*** DATA SHOWN ***
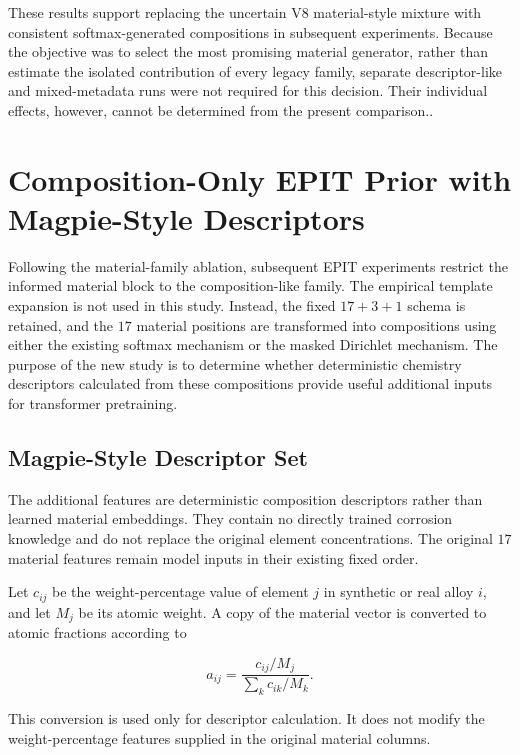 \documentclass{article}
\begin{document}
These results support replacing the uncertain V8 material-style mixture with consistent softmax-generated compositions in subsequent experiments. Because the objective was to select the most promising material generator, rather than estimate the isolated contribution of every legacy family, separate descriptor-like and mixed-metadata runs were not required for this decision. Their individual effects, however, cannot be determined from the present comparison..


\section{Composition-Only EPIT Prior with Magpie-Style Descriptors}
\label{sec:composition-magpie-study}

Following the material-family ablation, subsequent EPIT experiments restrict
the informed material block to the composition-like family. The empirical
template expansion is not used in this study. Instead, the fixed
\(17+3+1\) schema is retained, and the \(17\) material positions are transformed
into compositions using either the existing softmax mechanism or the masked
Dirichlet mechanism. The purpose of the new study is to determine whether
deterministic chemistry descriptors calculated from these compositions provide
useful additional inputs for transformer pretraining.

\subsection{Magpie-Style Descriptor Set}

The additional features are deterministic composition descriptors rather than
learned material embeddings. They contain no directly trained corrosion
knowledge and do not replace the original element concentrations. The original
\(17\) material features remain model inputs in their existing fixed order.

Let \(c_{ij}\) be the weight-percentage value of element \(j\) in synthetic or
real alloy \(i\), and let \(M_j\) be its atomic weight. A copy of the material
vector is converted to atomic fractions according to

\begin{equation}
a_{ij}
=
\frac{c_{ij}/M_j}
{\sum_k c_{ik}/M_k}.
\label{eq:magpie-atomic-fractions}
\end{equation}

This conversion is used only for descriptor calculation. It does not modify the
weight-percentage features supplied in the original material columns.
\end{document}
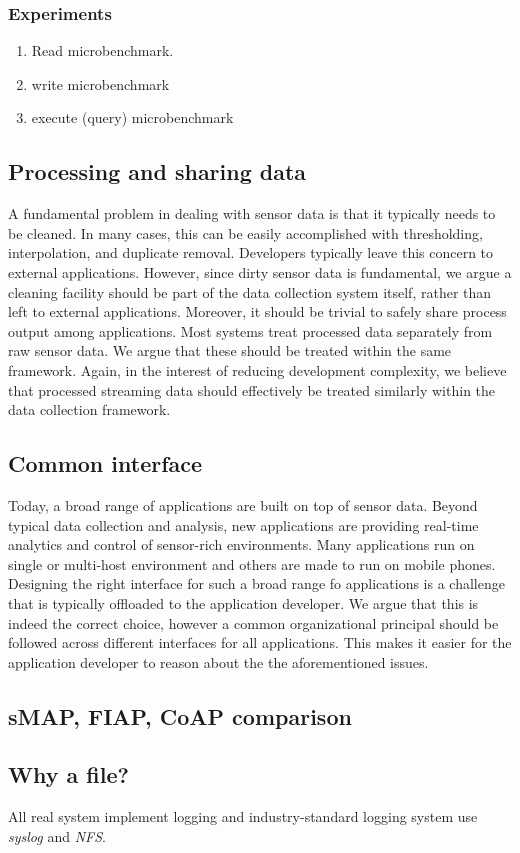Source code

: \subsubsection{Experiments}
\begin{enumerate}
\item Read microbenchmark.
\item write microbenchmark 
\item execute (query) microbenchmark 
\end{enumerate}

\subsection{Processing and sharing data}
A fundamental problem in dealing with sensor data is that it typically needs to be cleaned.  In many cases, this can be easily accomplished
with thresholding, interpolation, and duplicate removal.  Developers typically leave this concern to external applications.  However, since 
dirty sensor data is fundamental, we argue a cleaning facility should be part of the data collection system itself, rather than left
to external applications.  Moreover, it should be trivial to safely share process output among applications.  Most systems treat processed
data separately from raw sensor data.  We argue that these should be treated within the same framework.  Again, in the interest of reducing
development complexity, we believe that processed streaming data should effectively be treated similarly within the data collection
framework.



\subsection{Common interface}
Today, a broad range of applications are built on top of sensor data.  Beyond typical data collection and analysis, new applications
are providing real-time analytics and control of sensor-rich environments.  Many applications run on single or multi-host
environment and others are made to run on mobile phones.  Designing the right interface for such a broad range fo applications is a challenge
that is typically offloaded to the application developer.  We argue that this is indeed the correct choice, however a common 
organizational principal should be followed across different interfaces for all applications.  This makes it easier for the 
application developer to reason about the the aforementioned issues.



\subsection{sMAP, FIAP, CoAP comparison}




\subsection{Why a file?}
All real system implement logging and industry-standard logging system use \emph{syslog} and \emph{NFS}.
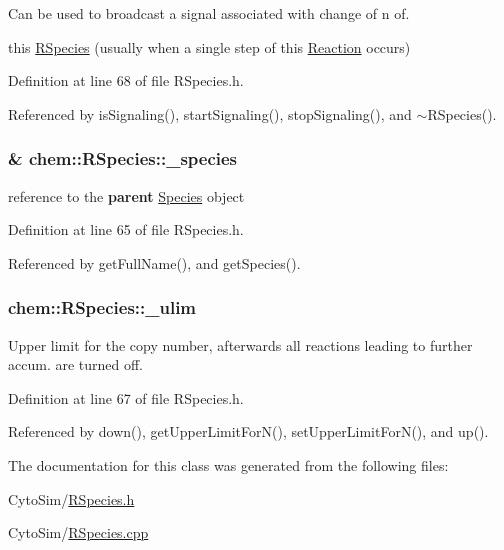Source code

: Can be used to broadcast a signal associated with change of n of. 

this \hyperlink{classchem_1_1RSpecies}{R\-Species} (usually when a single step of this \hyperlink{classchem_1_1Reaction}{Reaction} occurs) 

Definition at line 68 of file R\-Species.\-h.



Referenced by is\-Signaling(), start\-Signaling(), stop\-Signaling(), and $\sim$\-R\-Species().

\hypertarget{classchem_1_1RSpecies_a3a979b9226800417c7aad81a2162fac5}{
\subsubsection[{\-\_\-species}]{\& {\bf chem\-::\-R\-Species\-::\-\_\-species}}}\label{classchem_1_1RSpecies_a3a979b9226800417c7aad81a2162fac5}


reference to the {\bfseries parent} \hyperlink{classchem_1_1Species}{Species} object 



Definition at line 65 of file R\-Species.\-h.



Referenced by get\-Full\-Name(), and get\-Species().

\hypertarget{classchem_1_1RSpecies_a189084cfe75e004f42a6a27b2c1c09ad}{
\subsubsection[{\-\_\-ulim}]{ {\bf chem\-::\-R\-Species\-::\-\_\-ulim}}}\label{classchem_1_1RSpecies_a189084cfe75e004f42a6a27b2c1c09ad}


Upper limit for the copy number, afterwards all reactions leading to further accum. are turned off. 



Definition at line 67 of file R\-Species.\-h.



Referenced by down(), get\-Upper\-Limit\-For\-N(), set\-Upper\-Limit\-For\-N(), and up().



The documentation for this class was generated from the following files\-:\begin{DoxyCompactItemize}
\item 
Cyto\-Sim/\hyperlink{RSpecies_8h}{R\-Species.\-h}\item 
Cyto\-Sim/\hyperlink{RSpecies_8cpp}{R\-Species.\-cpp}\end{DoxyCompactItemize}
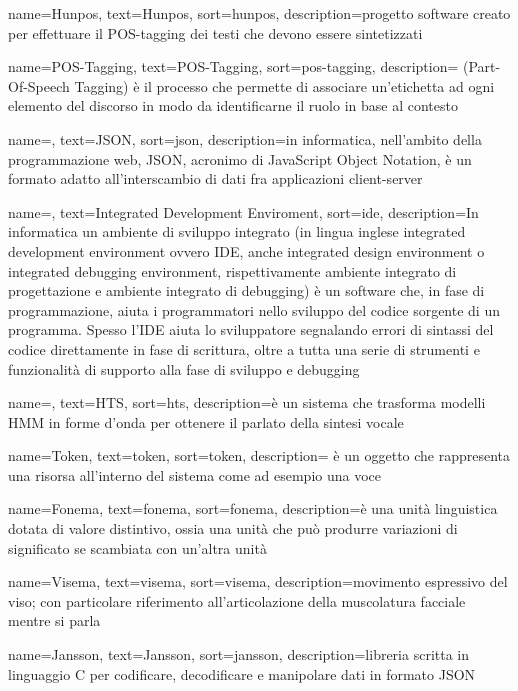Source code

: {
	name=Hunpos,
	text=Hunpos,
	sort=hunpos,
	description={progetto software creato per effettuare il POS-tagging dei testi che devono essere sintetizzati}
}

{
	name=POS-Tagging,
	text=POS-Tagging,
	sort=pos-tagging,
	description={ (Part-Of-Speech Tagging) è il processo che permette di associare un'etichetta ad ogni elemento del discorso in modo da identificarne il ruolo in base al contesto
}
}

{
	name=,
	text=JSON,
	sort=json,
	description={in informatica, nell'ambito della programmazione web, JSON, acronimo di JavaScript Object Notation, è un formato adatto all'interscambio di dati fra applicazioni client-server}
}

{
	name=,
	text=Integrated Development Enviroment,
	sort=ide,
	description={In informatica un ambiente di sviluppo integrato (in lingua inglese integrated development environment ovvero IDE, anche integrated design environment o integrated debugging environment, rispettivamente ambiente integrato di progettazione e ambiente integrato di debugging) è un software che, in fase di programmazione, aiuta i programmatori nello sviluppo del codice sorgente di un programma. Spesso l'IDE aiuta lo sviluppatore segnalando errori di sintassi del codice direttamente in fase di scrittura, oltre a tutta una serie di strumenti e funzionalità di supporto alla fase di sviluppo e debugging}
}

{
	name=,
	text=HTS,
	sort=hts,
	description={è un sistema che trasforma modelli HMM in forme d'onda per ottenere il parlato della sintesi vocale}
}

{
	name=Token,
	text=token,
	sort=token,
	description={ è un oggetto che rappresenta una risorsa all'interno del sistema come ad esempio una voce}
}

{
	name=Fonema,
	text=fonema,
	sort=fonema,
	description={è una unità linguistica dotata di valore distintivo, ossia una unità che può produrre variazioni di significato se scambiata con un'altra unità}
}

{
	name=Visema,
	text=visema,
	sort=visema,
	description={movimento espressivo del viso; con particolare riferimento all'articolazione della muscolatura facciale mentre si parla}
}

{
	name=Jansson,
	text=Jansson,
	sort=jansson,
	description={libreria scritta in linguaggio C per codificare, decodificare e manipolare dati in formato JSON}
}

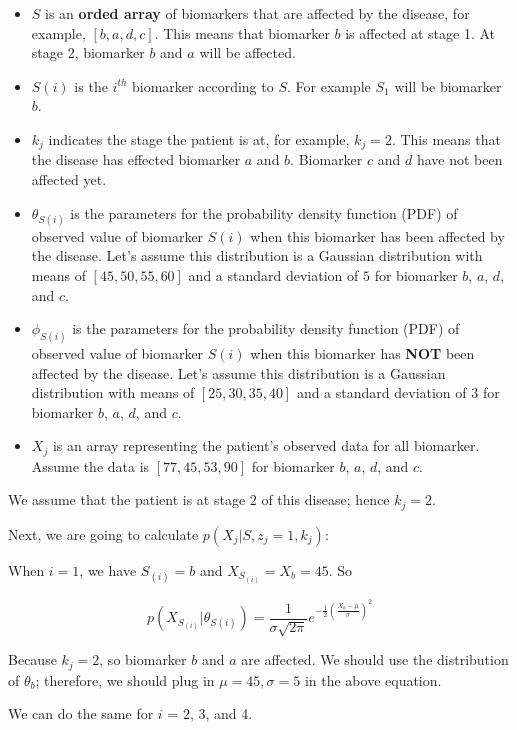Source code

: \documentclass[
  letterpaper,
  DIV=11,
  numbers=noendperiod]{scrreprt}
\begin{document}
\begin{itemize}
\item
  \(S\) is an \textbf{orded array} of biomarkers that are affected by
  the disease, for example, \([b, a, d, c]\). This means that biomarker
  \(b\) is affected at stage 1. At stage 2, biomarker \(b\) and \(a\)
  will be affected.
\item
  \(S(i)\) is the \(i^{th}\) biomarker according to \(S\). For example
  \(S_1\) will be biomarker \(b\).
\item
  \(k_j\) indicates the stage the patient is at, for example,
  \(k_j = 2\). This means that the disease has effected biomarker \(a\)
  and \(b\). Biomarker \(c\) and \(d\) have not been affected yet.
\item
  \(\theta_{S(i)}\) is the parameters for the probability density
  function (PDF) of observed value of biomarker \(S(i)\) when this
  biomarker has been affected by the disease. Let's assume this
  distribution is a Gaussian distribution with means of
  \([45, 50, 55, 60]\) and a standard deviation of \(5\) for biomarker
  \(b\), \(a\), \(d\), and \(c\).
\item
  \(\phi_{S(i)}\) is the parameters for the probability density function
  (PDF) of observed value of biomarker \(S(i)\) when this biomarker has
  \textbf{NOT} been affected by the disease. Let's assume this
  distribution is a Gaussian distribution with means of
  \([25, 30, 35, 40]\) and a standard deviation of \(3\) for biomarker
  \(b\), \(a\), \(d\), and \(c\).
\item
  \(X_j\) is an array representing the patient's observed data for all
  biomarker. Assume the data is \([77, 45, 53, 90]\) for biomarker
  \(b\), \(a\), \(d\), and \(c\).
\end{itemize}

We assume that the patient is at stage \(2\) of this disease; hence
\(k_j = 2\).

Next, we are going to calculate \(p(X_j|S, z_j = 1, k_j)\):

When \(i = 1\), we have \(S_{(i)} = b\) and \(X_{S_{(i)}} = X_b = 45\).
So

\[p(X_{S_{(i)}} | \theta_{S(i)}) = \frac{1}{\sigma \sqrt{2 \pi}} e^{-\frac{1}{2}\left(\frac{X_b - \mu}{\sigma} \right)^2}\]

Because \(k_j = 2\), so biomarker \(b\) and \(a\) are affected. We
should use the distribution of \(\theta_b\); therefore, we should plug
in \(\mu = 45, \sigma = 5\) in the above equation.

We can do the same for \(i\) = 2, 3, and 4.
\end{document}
***
*EXERCISE BRIEF:*
Starting at the line that has "data separately from" and ending at the line that has "are providing real-time", please write out the lines above exactly, leaving out all others.

*ANSWER SECTION:*
data separately from raw sensor data.  We argue that these should be treated within the same framework.  Again, in the interest of reducing
development complexity, we believe that processed streaming data should effectively be treated similarly within the data collection
framework.



\subsection{Common interface}
Today, a broad range of applications are built on top of sensor data.  Beyond typical data collection and analysis, new applications
are providing real-time analytics and control of sensor-rich environments.  Many applications run on single or multi-host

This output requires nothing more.